|Karin Astrid Siegmann|
On the 29th of July 2015, the Dutch retailer Ahold announced a historic agreement with the Coalition of Immokalee Workers (CIW), a migrant farmworkers’ organisation in Florida’s tomato fields. Being signatory of the CIW’s Fair Food Program (FFP) implies the following: Ahold-USA commits to a wage premium in its supply chain in the form of a ‘penny per pound’ of harvested tomatoes, compliance with the Fair Food Code of Conduct, the provision of worker-to-worker education sessions, a worker-triggered complaint resolution mechanism, as well as the establishment of health and safety committees on every participating farm.
The retailer’s participation represents a quantum leap towards decent work for workers who are disadvantaged relative to most other US wage and salary workers on the basis of their poverty, occupational hazards, their vulnerability to unemployment and their irregular immigration status (Kandel 2008).

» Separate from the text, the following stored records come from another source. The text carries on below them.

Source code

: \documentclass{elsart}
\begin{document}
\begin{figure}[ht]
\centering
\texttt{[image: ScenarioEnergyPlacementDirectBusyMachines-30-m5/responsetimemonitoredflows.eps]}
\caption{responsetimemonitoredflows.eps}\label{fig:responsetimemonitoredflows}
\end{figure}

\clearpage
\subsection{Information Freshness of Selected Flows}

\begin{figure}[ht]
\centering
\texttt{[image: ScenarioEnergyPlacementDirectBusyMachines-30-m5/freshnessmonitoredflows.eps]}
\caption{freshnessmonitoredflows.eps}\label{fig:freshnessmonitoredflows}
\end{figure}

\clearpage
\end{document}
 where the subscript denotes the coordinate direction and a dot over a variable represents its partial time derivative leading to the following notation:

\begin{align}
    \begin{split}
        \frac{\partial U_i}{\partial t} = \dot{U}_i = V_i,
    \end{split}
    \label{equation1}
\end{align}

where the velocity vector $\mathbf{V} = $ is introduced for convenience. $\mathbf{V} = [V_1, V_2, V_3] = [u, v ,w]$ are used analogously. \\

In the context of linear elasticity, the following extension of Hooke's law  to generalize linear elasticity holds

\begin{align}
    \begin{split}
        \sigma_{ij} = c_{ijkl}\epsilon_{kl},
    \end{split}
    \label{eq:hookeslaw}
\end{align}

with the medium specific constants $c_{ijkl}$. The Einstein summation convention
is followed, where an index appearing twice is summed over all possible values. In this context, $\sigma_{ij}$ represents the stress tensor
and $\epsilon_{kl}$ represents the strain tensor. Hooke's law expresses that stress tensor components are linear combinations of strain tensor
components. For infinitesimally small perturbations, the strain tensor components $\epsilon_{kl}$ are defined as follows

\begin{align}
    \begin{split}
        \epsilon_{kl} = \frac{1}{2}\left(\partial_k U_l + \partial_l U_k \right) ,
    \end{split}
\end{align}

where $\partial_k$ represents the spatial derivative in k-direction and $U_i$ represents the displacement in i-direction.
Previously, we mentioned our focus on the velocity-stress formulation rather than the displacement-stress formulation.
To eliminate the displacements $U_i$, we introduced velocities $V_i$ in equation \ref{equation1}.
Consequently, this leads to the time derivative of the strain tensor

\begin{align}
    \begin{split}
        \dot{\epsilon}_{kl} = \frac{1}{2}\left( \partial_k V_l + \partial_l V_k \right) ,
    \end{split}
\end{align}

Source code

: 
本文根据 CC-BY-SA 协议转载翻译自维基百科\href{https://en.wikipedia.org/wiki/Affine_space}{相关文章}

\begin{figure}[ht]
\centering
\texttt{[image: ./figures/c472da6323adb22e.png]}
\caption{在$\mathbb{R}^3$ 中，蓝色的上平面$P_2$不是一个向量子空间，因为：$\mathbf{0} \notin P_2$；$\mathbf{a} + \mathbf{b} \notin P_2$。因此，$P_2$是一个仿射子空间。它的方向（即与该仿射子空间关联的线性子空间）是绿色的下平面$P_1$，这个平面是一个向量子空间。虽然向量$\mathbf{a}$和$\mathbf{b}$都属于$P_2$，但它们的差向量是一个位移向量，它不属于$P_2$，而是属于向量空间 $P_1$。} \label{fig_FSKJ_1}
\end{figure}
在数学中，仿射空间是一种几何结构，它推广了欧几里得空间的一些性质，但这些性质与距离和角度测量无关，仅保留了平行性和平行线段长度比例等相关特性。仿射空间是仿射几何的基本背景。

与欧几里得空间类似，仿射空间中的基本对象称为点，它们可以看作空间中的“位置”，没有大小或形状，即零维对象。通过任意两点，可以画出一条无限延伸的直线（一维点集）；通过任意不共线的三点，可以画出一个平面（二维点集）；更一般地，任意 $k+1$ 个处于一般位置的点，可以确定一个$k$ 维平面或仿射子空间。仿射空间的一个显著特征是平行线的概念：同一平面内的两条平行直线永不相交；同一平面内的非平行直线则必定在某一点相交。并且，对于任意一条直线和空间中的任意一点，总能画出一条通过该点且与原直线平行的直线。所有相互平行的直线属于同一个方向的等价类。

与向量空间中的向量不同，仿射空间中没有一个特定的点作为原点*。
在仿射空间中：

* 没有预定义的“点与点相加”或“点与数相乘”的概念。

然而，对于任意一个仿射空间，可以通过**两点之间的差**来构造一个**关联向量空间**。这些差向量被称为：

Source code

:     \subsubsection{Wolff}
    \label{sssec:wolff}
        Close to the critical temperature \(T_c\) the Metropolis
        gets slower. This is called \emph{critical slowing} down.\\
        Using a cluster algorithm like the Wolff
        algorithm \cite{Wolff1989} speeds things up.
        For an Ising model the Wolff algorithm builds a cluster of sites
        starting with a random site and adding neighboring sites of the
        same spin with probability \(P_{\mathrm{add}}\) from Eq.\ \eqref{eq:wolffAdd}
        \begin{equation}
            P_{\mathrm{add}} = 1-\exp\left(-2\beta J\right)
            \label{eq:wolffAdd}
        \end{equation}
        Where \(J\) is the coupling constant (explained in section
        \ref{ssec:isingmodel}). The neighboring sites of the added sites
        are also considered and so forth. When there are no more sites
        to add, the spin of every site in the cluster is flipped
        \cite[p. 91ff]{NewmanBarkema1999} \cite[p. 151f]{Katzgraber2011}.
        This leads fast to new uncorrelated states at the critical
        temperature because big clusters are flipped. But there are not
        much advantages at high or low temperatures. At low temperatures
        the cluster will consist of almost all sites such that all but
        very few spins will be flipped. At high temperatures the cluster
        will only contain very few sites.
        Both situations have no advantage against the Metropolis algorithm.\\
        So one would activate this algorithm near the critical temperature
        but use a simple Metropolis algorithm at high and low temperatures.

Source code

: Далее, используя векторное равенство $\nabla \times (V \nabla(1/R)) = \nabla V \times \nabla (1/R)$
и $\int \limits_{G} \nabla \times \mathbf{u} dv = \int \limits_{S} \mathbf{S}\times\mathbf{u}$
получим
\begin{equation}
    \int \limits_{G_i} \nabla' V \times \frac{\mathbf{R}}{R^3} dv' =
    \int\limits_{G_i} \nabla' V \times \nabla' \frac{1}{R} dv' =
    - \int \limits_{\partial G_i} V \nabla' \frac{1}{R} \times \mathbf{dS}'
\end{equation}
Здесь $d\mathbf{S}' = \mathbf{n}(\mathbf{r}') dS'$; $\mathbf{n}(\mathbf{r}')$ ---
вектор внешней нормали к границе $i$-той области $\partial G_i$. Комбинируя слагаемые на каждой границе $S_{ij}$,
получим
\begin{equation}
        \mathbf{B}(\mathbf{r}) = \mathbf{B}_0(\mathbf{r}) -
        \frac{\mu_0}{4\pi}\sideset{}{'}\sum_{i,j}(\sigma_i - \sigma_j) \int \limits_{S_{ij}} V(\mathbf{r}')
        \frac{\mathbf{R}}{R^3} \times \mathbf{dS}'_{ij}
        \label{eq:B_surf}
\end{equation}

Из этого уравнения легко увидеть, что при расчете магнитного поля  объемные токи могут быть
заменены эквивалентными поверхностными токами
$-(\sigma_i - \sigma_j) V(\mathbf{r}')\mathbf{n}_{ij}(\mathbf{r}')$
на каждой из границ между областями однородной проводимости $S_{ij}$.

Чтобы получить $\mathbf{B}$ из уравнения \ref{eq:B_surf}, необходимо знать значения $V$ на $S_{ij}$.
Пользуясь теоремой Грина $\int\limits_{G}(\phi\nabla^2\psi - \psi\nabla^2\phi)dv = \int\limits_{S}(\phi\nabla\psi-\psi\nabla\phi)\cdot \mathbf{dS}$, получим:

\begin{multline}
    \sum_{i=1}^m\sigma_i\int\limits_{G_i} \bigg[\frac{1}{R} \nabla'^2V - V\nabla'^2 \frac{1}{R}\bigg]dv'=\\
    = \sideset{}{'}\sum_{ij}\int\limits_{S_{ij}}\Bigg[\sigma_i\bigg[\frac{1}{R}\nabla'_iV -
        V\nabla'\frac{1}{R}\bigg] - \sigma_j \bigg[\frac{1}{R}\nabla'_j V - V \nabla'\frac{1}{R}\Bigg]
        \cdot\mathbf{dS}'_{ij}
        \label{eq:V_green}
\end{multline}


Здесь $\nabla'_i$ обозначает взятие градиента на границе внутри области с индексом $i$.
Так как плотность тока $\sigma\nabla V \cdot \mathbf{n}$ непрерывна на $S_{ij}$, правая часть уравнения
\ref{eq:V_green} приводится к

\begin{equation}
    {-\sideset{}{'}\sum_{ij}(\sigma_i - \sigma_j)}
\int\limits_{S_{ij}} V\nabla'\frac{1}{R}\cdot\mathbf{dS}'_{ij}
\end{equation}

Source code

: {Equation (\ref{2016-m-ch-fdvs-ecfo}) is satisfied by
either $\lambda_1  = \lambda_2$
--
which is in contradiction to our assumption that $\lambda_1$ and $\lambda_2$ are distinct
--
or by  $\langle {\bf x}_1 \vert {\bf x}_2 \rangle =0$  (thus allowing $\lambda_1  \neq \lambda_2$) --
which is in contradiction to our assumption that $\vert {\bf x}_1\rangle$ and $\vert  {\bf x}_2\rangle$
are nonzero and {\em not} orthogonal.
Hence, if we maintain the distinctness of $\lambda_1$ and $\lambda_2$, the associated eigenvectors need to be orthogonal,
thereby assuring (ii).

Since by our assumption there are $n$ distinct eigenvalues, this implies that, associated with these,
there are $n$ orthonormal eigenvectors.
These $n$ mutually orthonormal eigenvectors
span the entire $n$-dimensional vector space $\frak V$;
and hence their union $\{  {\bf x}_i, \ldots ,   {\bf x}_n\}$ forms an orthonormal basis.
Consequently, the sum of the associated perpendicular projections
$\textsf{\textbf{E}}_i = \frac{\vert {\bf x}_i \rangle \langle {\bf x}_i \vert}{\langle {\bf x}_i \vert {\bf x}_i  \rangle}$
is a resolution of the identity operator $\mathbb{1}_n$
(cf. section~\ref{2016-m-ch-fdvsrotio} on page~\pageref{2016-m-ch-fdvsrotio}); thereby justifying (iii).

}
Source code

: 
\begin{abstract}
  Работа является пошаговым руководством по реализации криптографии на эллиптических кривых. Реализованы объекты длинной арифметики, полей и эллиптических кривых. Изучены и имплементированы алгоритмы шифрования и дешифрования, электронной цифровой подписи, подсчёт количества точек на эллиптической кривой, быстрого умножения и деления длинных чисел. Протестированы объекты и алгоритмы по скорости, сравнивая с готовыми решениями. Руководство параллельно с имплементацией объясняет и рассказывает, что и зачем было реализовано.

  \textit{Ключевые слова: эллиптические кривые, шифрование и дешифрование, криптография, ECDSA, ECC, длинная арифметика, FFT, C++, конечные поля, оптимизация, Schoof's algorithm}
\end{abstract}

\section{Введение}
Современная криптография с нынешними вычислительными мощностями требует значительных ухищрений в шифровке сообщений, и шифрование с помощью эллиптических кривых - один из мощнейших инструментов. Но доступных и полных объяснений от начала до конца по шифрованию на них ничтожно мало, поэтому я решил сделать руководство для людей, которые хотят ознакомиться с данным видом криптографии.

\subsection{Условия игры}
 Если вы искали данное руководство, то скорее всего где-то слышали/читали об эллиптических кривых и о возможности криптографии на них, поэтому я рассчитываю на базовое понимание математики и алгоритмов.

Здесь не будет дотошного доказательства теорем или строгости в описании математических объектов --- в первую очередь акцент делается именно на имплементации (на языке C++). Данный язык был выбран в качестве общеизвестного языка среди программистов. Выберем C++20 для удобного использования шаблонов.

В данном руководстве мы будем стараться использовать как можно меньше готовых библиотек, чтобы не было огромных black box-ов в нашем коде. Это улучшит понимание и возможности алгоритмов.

The agreement marks a U-turn for Ahold. Since 2010, the company had responded to the CIW’s Campaign for Fair Food with a ‘slow NO’. During shareholder meetings and in public statements, the retailer had denied responsibility for farmworker wages in their suppliers’ fields, arguing that enforcement of labour standards is the duty of US public bodies. In addition, it maintained that its own Standards of Engagement for suppliers were sufficient to guarantee fair and dignified working conditions in its supply chain, and that it already sources from growers who participate in the FFP - without disclosing, though, who those tomato growers are.
How then did a bunch of ‘nobodies’ (Bowe 2008), paid sub-poverty wages, who are marginalized not just by the economic and social status of their work, but also on the basis of their race and immigration status, manage to challenge a large multinational like Ahold?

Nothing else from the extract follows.